*Problem details*
Look over the entries that follow. Report how many lines contain "tempo", with nothing else.

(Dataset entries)

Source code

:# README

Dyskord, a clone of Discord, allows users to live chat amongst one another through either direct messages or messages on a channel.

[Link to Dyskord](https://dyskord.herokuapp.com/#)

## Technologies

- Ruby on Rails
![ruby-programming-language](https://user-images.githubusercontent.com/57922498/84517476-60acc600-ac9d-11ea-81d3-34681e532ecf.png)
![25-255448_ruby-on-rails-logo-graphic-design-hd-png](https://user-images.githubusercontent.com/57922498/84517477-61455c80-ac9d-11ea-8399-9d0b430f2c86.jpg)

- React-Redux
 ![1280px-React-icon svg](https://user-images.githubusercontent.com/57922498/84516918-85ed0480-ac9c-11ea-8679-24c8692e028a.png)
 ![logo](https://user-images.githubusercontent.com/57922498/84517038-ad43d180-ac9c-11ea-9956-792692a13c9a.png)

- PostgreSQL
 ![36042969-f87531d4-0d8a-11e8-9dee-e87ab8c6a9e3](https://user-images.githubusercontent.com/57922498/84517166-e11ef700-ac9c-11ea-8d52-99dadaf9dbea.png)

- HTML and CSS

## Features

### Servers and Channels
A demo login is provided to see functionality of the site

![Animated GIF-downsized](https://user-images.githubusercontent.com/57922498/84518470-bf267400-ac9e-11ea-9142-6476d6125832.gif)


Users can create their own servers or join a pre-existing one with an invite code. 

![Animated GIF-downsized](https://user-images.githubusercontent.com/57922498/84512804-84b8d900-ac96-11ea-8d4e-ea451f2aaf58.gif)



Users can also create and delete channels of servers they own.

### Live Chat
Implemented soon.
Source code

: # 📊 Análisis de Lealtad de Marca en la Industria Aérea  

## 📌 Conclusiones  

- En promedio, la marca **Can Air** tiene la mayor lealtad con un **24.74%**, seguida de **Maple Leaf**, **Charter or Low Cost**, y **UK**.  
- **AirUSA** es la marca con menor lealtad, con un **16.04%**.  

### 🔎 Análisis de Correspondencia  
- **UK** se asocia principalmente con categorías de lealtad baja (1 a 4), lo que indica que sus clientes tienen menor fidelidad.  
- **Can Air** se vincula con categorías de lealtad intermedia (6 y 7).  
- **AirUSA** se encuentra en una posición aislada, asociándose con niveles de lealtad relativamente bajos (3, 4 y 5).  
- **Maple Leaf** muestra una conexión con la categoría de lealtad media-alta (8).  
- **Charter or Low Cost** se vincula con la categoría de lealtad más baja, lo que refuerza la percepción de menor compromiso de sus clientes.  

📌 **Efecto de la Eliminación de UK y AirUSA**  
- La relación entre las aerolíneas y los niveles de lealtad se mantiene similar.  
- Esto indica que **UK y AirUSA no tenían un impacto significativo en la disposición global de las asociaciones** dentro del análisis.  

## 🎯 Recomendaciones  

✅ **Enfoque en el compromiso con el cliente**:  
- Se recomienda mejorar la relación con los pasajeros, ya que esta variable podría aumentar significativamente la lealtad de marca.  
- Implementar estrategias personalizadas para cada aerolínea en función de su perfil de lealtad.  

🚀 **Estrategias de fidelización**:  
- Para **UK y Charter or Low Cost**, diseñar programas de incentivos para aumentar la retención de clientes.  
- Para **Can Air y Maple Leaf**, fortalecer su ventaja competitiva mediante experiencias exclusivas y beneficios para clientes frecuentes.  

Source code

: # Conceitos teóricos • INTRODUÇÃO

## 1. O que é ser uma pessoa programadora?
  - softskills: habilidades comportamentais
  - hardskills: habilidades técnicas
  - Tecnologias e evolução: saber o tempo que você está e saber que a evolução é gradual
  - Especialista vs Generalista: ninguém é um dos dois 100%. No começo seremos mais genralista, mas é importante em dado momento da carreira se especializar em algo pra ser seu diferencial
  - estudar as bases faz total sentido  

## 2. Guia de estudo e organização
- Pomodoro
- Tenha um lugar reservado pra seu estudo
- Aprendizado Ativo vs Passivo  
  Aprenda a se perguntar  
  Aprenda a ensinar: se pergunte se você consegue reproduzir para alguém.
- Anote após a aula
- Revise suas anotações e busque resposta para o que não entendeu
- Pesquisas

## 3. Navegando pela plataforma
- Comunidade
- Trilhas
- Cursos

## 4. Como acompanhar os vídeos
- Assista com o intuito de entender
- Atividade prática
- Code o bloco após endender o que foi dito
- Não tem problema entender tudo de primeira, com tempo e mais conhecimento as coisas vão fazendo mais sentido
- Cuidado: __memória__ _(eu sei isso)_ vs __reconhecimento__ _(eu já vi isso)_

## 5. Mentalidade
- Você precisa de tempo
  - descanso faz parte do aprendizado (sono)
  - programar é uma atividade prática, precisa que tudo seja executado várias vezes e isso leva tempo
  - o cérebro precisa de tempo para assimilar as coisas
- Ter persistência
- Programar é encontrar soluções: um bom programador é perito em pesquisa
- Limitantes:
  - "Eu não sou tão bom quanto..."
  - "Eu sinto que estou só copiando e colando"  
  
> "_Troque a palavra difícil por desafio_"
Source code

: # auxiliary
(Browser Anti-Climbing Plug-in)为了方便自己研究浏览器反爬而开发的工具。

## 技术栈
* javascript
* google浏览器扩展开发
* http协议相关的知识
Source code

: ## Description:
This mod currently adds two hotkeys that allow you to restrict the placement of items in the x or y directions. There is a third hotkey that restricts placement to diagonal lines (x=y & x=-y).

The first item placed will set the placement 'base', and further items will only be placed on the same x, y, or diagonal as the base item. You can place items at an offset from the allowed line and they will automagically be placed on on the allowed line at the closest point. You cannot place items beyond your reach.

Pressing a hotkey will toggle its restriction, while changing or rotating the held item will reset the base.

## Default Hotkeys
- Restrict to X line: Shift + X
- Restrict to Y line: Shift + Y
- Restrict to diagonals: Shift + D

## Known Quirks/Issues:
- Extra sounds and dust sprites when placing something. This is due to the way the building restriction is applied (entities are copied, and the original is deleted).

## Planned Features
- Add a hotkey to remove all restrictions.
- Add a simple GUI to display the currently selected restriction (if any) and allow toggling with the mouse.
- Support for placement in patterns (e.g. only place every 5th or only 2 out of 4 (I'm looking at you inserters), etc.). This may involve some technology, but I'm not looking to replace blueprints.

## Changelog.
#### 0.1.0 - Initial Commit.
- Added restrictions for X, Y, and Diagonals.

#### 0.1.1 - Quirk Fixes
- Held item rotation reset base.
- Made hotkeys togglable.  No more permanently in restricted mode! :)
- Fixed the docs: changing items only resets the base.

*Task result*
5